The study led by researchers at Memorial Sloan Kettering Cancer Center (MSK) and Weill Cornell Medicine revealed that the disease activates a key immune pathway -- called the STING pathway -- triggering a strong inflammatory response that protects the body from foreign and unhealthy cells.
Immune activation is beneficial especially in acute and sudden infections, as it provides a beneficial role in controlling and eventually clearing the invading viruses, bacteria, infectious agents and sick cells.
However, as in the case of cancer and most chronic diseases, prolonged activation of the immune system leads to desensitization or depletion of disease-fighting cells, making way for complete disease takeover in the body.
"Think of it like a car alarm. If it rarely goes off, that's going to get your attention. But if it's going off all the time, you're going to get used to it and tune it out," said Samuel Bakhoum, MD, PhD, a researcher and radiation oncologist and one of the study's two senior authors during a briefing posted on Youtube on the Memorial Sloan Kettering Cancer Center channel.
To deal with the unending signalling from cancer-sick cells, the immune system activates other immune cells which prevent and suppress the further immune response in and around the tumour.
The findings, which were published in Nature mid last week, helped shed light on why drugs to activate STING (known as STING agonists) have proved unsuccessful in clinical trials in patients with advanced cancer.

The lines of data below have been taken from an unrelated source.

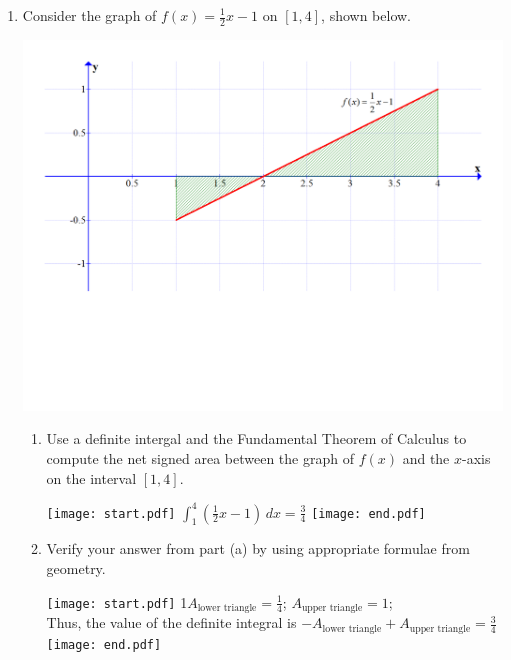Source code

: \documentclass[12pt]{article}
\begin{document}
\begin{enumerate}

\item Consider the graph of $f(x)=\frac{1}{2}x-1$ on $[1,4]$, shown below.

\begin{center}

\includegraphics[scale=0.45]{area.pdf}

\end{center}

\begin{enumerate}

\item Use a definite intergal and the Fundamental Theorem of Calculus to compute the net signed area between the graph of $f(x)$ and the $x$-axis on the interval $[1,4]$.

\texttt{[image: start.pdf]}
{{$\int_1^4{\left(\frac{1}{2}x-1\right)}\,dx=\frac{3}{4}$}}
\texttt{[image: end.pdf]}


\item Verify your answer from part (a) by using appropriate formulae from geometry.

\texttt{[image: start.pdf]}
{{{1\linewidth}{$A_{\text{lower triangle}}=\frac{1}{4}$; $A_{\text{upper triangle}}=1$;\\
 Thus, the value of the definite integral is $-A_{\text{lower triangle}}+A_{\text{upper triangle}}=\frac{3}{4}$}}}
\texttt{[image: end.pdf]}


\end{enumerate}

\end{enumerate}
\end{document}

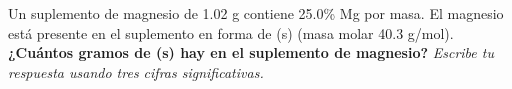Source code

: Un suplemento de magnesio de 1.02 g contiene 25.0\% Mg por masa. El magnesio está presente en el suplemento en forma de (s) (masa molar 40.3 g/mol).
\textbf{¿Cuántos gramos de (s) hay en el suplemento de magnesio?}
\emph{Escribe tu respuesta usando tres cifras significativas.}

The discovery likewise suggested that many patients may actually benefit from medication that block the immune activation against the disease (STING inhibitors).
"There's been millions of dollars invested in drugs that activate and boost the STING pathway to fight cancer, and so far in clinical trials, they have not shown significant anti-cancer efficacy," Dr. Bakhoum said. "In the lab, these drugs held a lot of promise -- but in one trial of 47 patients, there were only two whose cancers even showed a partial response. In another trial of more than 100 patients that combined STING agonists with another immunotherapy, the overall response rate was 10 per cent. So the question driving this research was, 'Why don't they work despite such promise in the preclinical setting?'"
"It appears the reason activating STING in these patients isn’t very effective is that most patients’ cells are already desensitised to it due to the persistent activation of the pathway from cancer-sick cells,” he said. “Counterintuitively, these patients may actually benefit from STING inhibition," said Bakhoum.